→ Exercise details: Nothing is needed except the lines below that run from the one with "- Accepted formats: PDF, JPG, PNG" through the one with "- **High Risk:**", repeated exactly.

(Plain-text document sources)
——
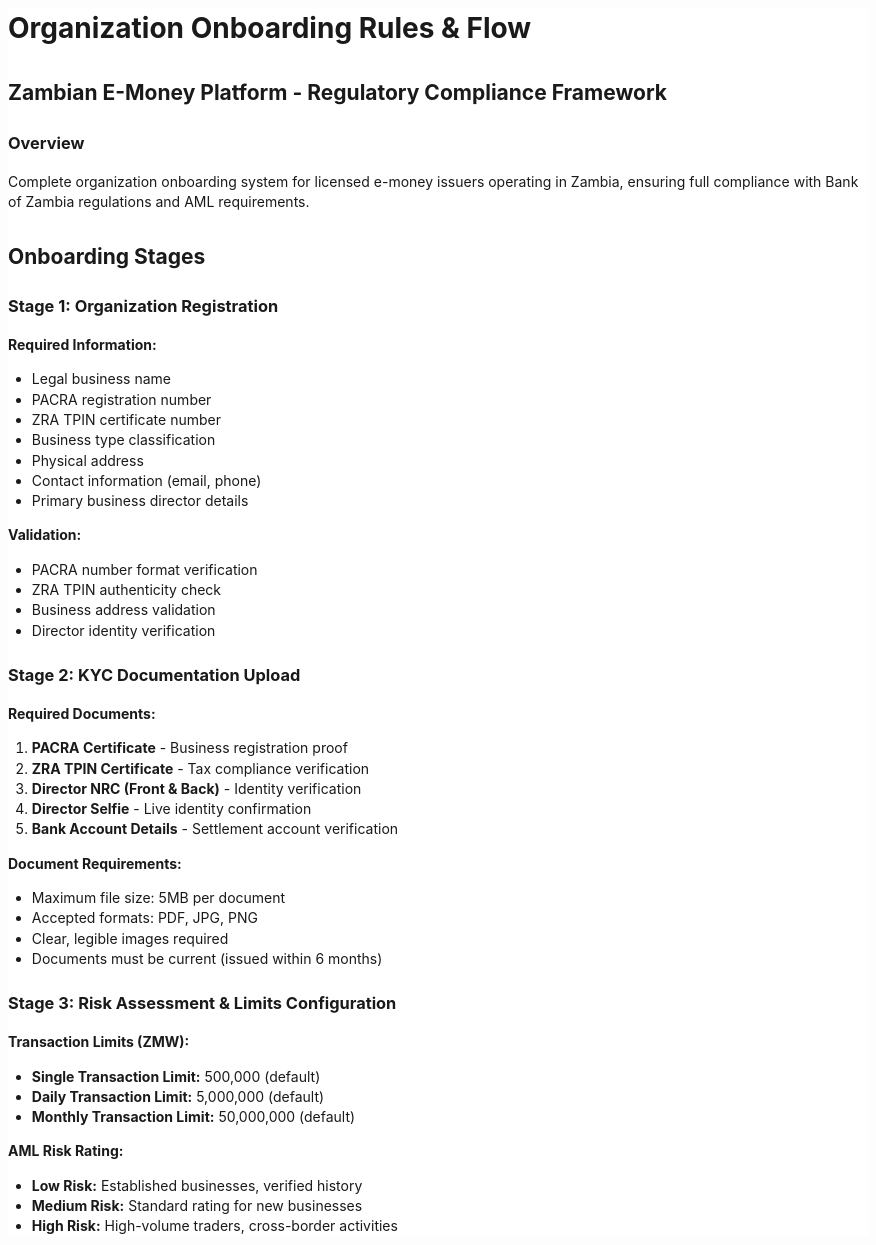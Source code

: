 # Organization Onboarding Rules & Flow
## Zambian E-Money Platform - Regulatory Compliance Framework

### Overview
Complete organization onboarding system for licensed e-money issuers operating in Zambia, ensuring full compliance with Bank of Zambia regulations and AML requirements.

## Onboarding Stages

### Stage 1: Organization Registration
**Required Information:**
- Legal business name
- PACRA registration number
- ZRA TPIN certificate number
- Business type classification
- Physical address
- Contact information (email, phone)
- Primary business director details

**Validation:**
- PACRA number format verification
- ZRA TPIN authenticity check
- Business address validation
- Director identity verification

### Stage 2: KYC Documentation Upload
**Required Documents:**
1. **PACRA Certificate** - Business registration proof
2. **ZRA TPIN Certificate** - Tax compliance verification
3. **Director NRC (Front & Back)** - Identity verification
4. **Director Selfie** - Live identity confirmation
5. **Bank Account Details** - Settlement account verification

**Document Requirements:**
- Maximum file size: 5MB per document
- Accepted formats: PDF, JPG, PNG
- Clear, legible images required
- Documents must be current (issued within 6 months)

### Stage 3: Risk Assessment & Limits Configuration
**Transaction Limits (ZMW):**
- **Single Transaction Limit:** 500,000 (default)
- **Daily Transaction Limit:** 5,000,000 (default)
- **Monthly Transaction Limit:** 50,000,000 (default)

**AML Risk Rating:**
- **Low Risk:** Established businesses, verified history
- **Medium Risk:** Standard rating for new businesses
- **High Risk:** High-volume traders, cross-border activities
——
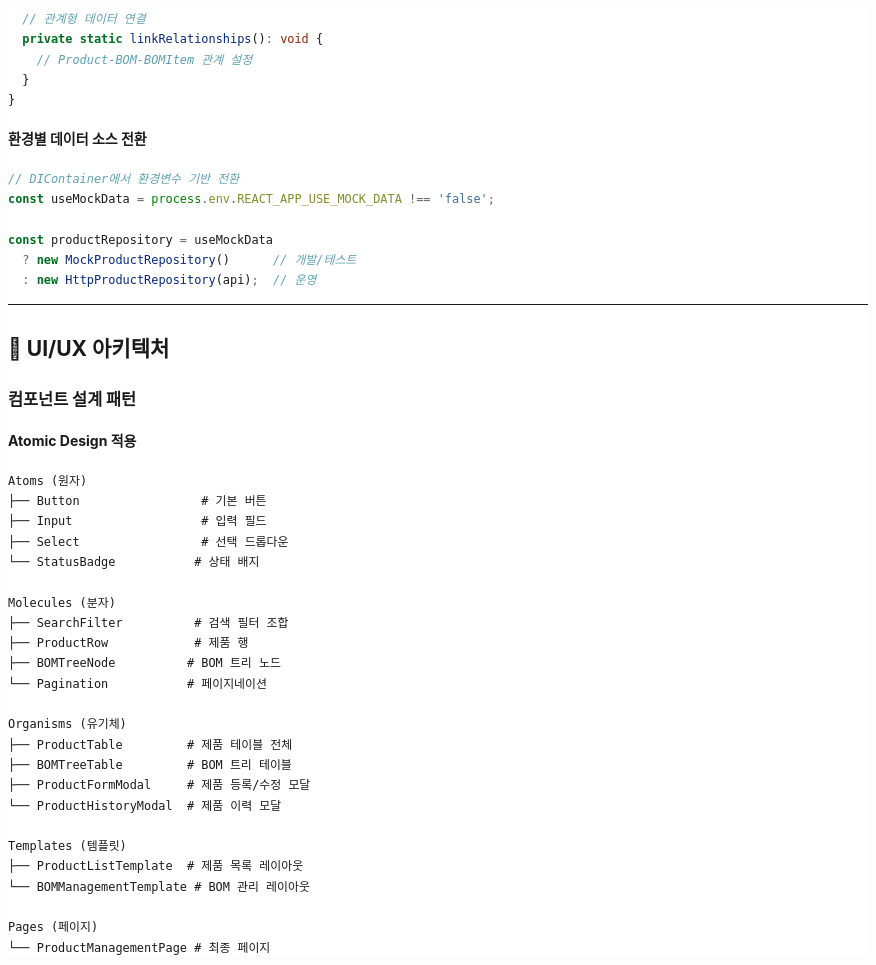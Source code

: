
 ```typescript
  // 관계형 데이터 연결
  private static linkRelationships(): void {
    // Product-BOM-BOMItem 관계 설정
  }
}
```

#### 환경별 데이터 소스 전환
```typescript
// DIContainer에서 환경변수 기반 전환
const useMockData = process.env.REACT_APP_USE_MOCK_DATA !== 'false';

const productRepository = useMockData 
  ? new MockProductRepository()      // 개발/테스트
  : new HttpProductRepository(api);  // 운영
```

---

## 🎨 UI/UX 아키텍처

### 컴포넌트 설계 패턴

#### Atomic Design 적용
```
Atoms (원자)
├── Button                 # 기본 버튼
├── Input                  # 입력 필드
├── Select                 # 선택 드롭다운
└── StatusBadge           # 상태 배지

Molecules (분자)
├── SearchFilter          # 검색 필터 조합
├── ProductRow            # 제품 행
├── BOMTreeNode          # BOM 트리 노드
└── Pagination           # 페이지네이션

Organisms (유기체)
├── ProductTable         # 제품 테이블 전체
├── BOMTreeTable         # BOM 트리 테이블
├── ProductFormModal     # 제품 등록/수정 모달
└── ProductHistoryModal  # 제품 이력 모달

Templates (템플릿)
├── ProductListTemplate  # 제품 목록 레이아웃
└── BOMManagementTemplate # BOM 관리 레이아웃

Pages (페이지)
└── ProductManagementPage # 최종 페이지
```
——
→ Solution to this exercise:
- Accepted formats: PDF, JPG, PNG
- Clear, legible images required
- Documents must be current (issued within 6 months)

### Stage 3: Risk Assessment & Limits Configuration
**Transaction Limits (ZMW):**
- **Single Transaction Limit:** 500,000 (default)
- **Daily Transaction Limit:** 5,000,000 (default)
- **Monthly Transaction Limit:** 50,000,000 (default)

**AML Risk Rating:**
- **Low Risk:** Established businesses, verified history
- **Medium Risk:** Standard rating for new businesses
- **High Risk:** High-volume traders, cross-border activities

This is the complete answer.